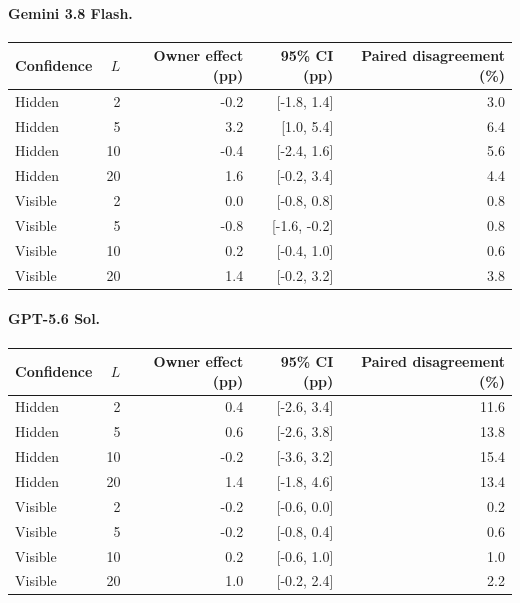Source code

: \paragraph{Gemini 3.8 Flash.}
\begin{center}
\small
\begin{tabular}{lrrrr}
\toprule
Confidence & $L$ & Owner effect (pp) & 95\% CI (pp) & Paired disagreement (\%) \\
\midrule
Hidden & 2 & -0.2 & [-1.8, 1.4] & 3.0 \\
Hidden & 5 & 3.2 & [1.0, 5.4] & 6.4 \\
Hidden & 10 & -0.4 & [-2.4, 1.6] & 5.6 \\
Hidden & 20 & 1.6 & [-0.2, 3.4] & 4.4 \\
Visible & 2 & 0.0 & [-0.8, 0.8] & 0.8 \\
Visible & 5 & -0.8 & [-1.6, -0.2] & 0.8 \\
Visible & 10 & 0.2 & [-0.4, 1.0] & 0.6 \\
Visible & 20 & 1.4 & [-0.2, 3.2] & 3.8 \\
\bottomrule
\end{tabular}
\end{center}

\paragraph{GPT-5.6 Sol.}
\begin{center}
\small
\begin{tabular}{lrrrr}
\toprule
Confidence & $L$ & Owner effect (pp) & 95\% CI (pp) & Paired disagreement (\%) \\
\midrule
Hidden & 2 & 0.4 & [-2.6, 3.4] & 11.6 \\
Hidden & 5 & 0.6 & [-2.6, 3.8] & 13.8 \\
Hidden & 10 & -0.2 & [-3.6, 3.2] & 15.4 \\
Hidden & 20 & 1.4 & [-1.8, 4.6] & 13.4 \\
Visible & 2 & -0.2 & [-0.6, 0.0] & 0.2 \\
Visible & 5 & -0.2 & [-0.8, 0.4] & 0.6 \\
Visible & 10 & 0.2 & [-0.6, 1.0] & 1.0 \\
Visible & 20 & 1.0 & [-0.2, 2.4] & 2.2 \\
\bottomrule
\end{tabular}
\end{center}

——

Pictures are to be excluded; the records themselves are to be reproduced exactly.

(Result for this task):
Source code

: \paragraph{Gemini 3.8 Flash.}
\begin{center}
\small
\begin{tabular}{lrrrr}
\toprule
Confidence & $L$ & Owner effect (pp) & 95\% CI (pp) & Paired disagreement (\%) \\
\midrule
Hidden & 2 & -0.2 & [-1.8, 1.4] & 3.0 \\
Hidden & 5 & 3.2 & [1.0, 5.4] & 6.4 \\
Hidden & 10 & -0.4 & [-2.4, 1.6] & 5.6 \\
Hidden & 20 & 1.6 & [-0.2, 3.4] & 4.4 \\
Visible & 2 & 0.0 & [-0.8, 0.8] & 0.8 \\
Visible & 5 & -0.8 & [-1.6, -0.2] & 0.8 \\
Visible & 10 & 0.2 & [-0.4, 1.0] & 0.6 \\
Visible & 20 & 1.4 & [-0.2, 3.2] & 3.8 \\
\bottomrule
\end{tabular}
\end{center}

\paragraph{GPT-5.6 Sol.}
\begin{center}
\small
\begin{tabular}{lrrrr}
\toprule
Confidence & $L$ & Owner effect (pp) & 95\% CI (pp) & Paired disagreement (\%) \\
\midrule
Hidden & 2 & 0.4 & [-2.6, 3.4] & 11.6 \\
Hidden & 5 & 0.6 & [-2.6, 3.8] & 13.8 \\
Hidden & 10 & -0.2 & [-3.6, 3.2] & 15.4 \\
Hidden & 20 & 1.4 & [-1.8, 4.6] & 13.4 \\
Visible & 2 & -0.2 & [-0.6, 0.0] & 0.2 \\
Visible & 5 & -0.2 & [-0.8, 0.4] & 0.6 \\
Visible & 10 & 0.2 & [-0.6, 1.0] & 1.0 \\
Visible & 20 & 1.0 & [-0.2, 2.4] & 2.2 \\
\bottomrule
\end{tabular}
\end{center}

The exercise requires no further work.